Me encanta cuando estas lecturas errantes se detienen en la poesía, así que gracias por compartir algo de esta excelente poeta.

Es curioso, porque en los últimos tiempos he estado acercándome de nuevo a la poesía anglosajona, y comprendiendo cada vez más por qué Borges amaba tanto la literatura en lengua inglesa.

Saludos.

Lluís Salvador dijo...

Hola, Asterión:
No creas que a mí me encanta menos. Mis dudas siempre vienen sobre la cuestión de que tocar la poesía podría ser como disectar una flor.
Respecto a la poesía anglosajona, es que siempre ha dispuesto de una libertad gramatical enorme, en la que puede subvertir posiciones que en otras lenguas parecen inamovibles, y en cambio, en la lengua inglesa, esta gramática se supedita al arte.

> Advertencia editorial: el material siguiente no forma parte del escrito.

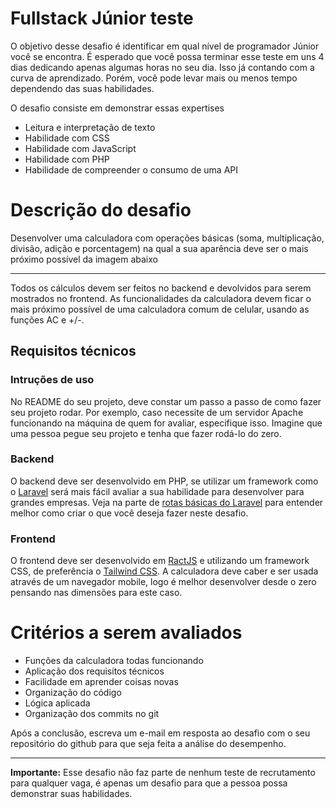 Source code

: # Fullstack Júnior teste
O objetivo desse desafio é identificar em qual nível de programador Júnior você se encontra. É esperado que você possa terminar esse teste em uns 4 dias dedicando apenas algumas horas no seu dia. Isso já contando com a curva de aprendizado. Porém, você pode levar mais ou menos tempo dependendo das suas habilidades.

O desafio consiste em demonstrar essas expertises
 - Leitura e interpretação de texto
 - Habilidade com CSS
 - Habilidade com JavaScript
 - Habilidade com PHP 
 - Habilidade de compreender o consumo de uma API
 
 # Descrição do desafio
 Desenvolver uma calculadora com operações básicas (soma, multiplicação, divisão, adição e porcentagem) na qual a sua aparência deve ser o mais próximo possível da imagem abaixo
 
 ---
 
Todos os cálculos devem ser feitos no backend e devolvidos para serem mostrados no frontend. As funcionalidades da calculadora devem ficar o mais próximo possível de uma calculadora comum de celular, usando as funções AC e +/-.
 
 ## Requisitos técnicos
 
 ### Intruções de uso
No README do seu projeto, deve constar um passo a passo de como fazer seu projeto rodar. Por exemplo, caso necessite de um servidor Apache funcionando na máquina de quem for avaliar, especifique isso. Imagine que uma pessoa pegue seu projeto e tenha que fazer rodá-lo do zero.
 
 ### Backend
 O backend deve ser desenvolvido em PHP, se utilizar um framework como o [Laravel](https://laravel.com) será mais fácil avaliar a sua habilidade para desenvolver para grandes empresas. Veja na parte de [rotas básicas do Laravel](https://laravel.com/docs/master/routing) para entender melhor como criar o que você deseja fazer neste desafio.
 
### Frontend
O frontend deve ser desenvolvido em [RactJS](https://pt-br.reactjs.org) e utilizando um framework CSS, de preferência o [Tailwind CSS](https://tailwindcss.com). A calculadora deve caber e ser usada através de um navegador mobile, logo é melhor desenvolver desde o zero pensando nas dimensões para este caso.
 
 # Critérios a serem avaliados
 - Funções da calculadora todas funcionando 
 - Aplicação dos requisitos técnicos
 - Facilidade em aprender coisas novas
 - Organização do código
 - Lógica aplicada
 - Organização dos commits no git
 
 Após a conclusão, escreva um e-mail em resposta ao desafio com o seu repositório do github para que seja feita a análise do desempenho.
 
 -----
 
 **Importante:** Esse desafio não faz parte de nenhum teste de recrutamento para qualquer vaga, é apenas um desafio para que a pessoa possa demonstrar suas habilidades.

Eso da una riqueza inmensa al lenguaje. Añádase una lengua que sustentiviza o verbaliza a voluntad y una cantidad de sinónimos enorme (lo de que el inglés es un idioma pobre no sé quién se lo inventó) y tendremos una base poética como pocas.
En cualquier caso, esto ha creado una tradición que pocas culturas tienen. Por fortuna, la española, aunque más rígida, no ha ido escasa de talento.
Un saludo!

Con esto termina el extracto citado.